Activist for people of Chagos Islands in the Indian Ocean

Sabrina Jean (born 1973) is a second-generation Chagossian and activist for the Chagossian community to return home to the Chagos Islands in the Indian Ocean, administered as part of the British Indian Ocean Territory.

==Background==
Sabrina Jean was born in Mauritius, the daughter of Serge Aristide, who was born on the atoll of Peros Banhos in 1950 but left for Mauritius in 1967 when his mother was unwell. When Aristide tried to return to Peros Banhos in the late 1960s and early 1970s he was told that his home had been given to the UK. Jean's father, Serge Aristide, was among the 1,500-plus people forced to leave the British overseas territory when it was leased to the US to build a military base in Diego Garcia.

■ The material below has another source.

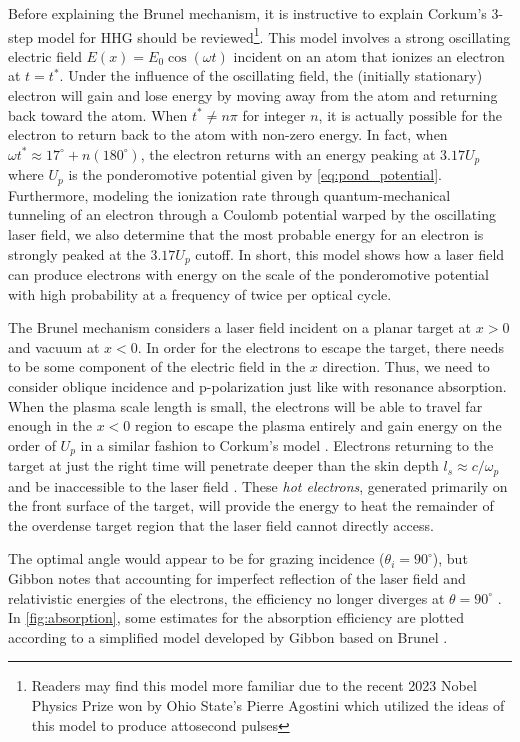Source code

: Before explaining the Brunel mechanism, it is instructive to explain Corkum's 3-step model for \gls{HHG} \cite{Corkum_1993_PRL} should be reviewed\footnote{Readers may find this model more familiar due to the recent 2023 Nobel Physics Prize won by Ohio State's Pierre Agostini \cite{Nobel_2023} which utilized the ideas of this model to produce attosecond pulses}. This model involves a strong oscillating electric field $E(x) = E_0 \cos(\omega t)$ incident on an atom that ionizes an electron at $t = t^*$. Under the influence of the oscillating field, the (initially stationary) electron will gain  and lose energy by moving away from the atom and returning back toward the atom. When $t^* \neq n \pi$ for integer $n$, it is actually possible for the electron to return back to the atom with non-zero energy. In fact, when $\omega t^* \approx 17^\circ + n (180^\circ)$, the electron returns with an energy peaking at $3.17 U_p$ where $U_p$ is the ponderomotive potential given by \cref{eq:pond_potential}. Furthermore, modeling the ionization rate through quantum-mechanical tunneling of an electron through a Coulomb potential warped by the oscillating laser field, we also determine that the most probable energy for an electron is strongly peaked at the $3.17 U_p$ cutoff. In short, this model shows how a laser field can produce electrons with energy on the scale of the ponderomotive potential with high probability at a frequency of twice per optical cycle. 

The Brunel mechanism \cite{Brunel_1987_PRL} considers a laser field incident on a planar target at $x > 0$ and vacuum at $x < 0$. In order for the electrons to escape the target, there needs to be some component of the electric field in the $x$ direction. Thus, we need to consider oblique incidence and p-polarization just like with resonance absorption. When the plasma scale length is small, the electrons will be able to travel far enough in the $x < 0$ region to escape the plasma entirely and gain energy on the order of $U_p$ in a similar fashion to Corkum's model \cite{Corkum_1993_PRL}. Electrons returning to the target at just the right time will penetrate deeper than the skin depth $l_s \approx c / \omega_p$ and be inaccessible to the laser field \cite{Gibbon_2005_Plasma}. These \emph{hot electrons}, generated primarily on the front surface of the target, will provide the energy to heat the remainder of the overdense target region that the laser field cannot directly access. 

The optimal angle would appear to be for grazing incidence ($\theta_i = 90^\circ$), but Gibbon notes that accounting for imperfect reflection of the laser field and relativistic energies of the electrons, the efficiency no longer diverges at $\theta = 90^\circ$ \cite{Gibbon_2005_Plasma}. In \cref{fig:absorption}, some estimates for the absorption efficiency are plotted according to a simplified model developed by Gibbon \cite{Gibbon_2005_Plasma} based on Brunel \cite{Brunel_1987_PRL}.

They were taken in boats to Mauritius and the Seychelles without relocation assistance, and most lived in poverty. Jean moved from Mauritius to the town of Crawley in the UK in 2006. Crawley is home to around 3,000 second-generation Chagossians, Britain's largest Chagossian population.

==Activism==
In Mauritius Jean joined a youth group of Chagossians led by Olivier Bancoult, which brought a sense of community and awareness to the second and third generation Chagossians born in Mauritius. On relocating to Crawley in 2006, Jean became chairperson of the Chagos Refugee Group In 2011 she was allowed by the UK government to visit her home island of Peros Banhos, part of the Chagos Islands for the first and only time, visiting the homeland of her father. Speaking of the atoll, Jean said “There is nothing, just structures of houses and of the church. There is nothing inside. Nothing. It's deserted. It was heartbreaking to see it with my own eyes.”

In 2013 Jean helped found the Chagos Football Association and is its current chairperson.

==Another Paradise==
A documentary film by Belgian film director Olivier Magis that chronicles the plight of the Chagossian community in Crawley, Another Paradise, was released in 2019 and features Jean throughout.